Меньше чем за неделю еврейская община в Австрии, одна из самых влиятельных во всей Европе, была разгромлена – центры общины и еврейские общества были закрыты, руководители посажены в тюрьму, синагоги закрыты, молитвенные книги сожжены на кострах. Первого апреля сто известных общественных деятелей и деловых людей были отправлены в Дахау. Пятьсот евреев предпочли умереть, лишь бы больше ни одного дня не терпеть унижений от нацистов и их австрийских союзников – в том числе семья из четырех человек, жившая рядом с Клайнами.

– Они убивали себя друг за другом, – сказал Клайн. – Я лежал в постели и все слышал. Выстрел – вслед за ним рыдания. Снова выстрел – снова рыдания. После четвертого выстрела уже некому было плакать, кроме меня.

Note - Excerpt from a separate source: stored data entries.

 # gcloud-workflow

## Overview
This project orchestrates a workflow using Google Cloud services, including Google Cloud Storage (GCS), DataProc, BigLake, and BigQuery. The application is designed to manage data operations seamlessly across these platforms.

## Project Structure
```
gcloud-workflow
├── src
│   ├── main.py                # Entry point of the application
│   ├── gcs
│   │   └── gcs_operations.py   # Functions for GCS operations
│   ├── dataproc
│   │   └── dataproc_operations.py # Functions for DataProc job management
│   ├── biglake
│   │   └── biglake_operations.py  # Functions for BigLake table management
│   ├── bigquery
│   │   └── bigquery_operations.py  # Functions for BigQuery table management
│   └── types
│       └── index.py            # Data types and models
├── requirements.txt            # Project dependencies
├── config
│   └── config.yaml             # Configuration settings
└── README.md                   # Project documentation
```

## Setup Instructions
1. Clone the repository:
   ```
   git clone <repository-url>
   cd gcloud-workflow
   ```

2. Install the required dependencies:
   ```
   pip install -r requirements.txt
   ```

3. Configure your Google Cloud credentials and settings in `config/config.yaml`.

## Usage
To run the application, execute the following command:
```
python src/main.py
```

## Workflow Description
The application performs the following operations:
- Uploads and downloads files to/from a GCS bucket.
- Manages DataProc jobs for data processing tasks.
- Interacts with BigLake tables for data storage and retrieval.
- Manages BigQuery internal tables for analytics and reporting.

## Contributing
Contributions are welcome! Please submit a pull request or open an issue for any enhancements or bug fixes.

Больше половины членов общины решили уехать из Австрии в другие страны. Среди них был и Макс Клайн. Он получил голландскую визу и переехал туда в 1939 году. Меньше чем через год он снова окажется под нацистским сапогом.

– Мой отец решил остаться в Вене, – сказал Клайн. – Понимаете, он верил в силу закона. Он считал, что если не будет нарушать закон, то все будет в порядке и буря постепенно уляжется. А стало, конечно, хуже, и когда он наконец решил уехать, было уже поздно.

Клайн попытался налить себе еще чаю, но рука у него сильно тряслась. Габриель налил ему чай и осторожно осведомился, что стало с его родителями и двумя сестрами.

– Осенью сорок первого года их отправили в Польшу и поместили в еврейское гетто в Лодзи. В январе сорок второго года их перевезли в последний раз в лагерь Челмно для уничтожения.

– Ну, а вы?

Клайн горько усмехнулся:

– А я? Та же доля, только другой конец. В июне сорок второго года был арестован в Амстердаме, потом отправлен на восток – в Аушвиц. На железнодорожной платформе, полумертвый от голода и жажды, я услышал голос. Мужчина в тюремной робе спрашивал, нет ли среди приехавших на поезде музыкантов.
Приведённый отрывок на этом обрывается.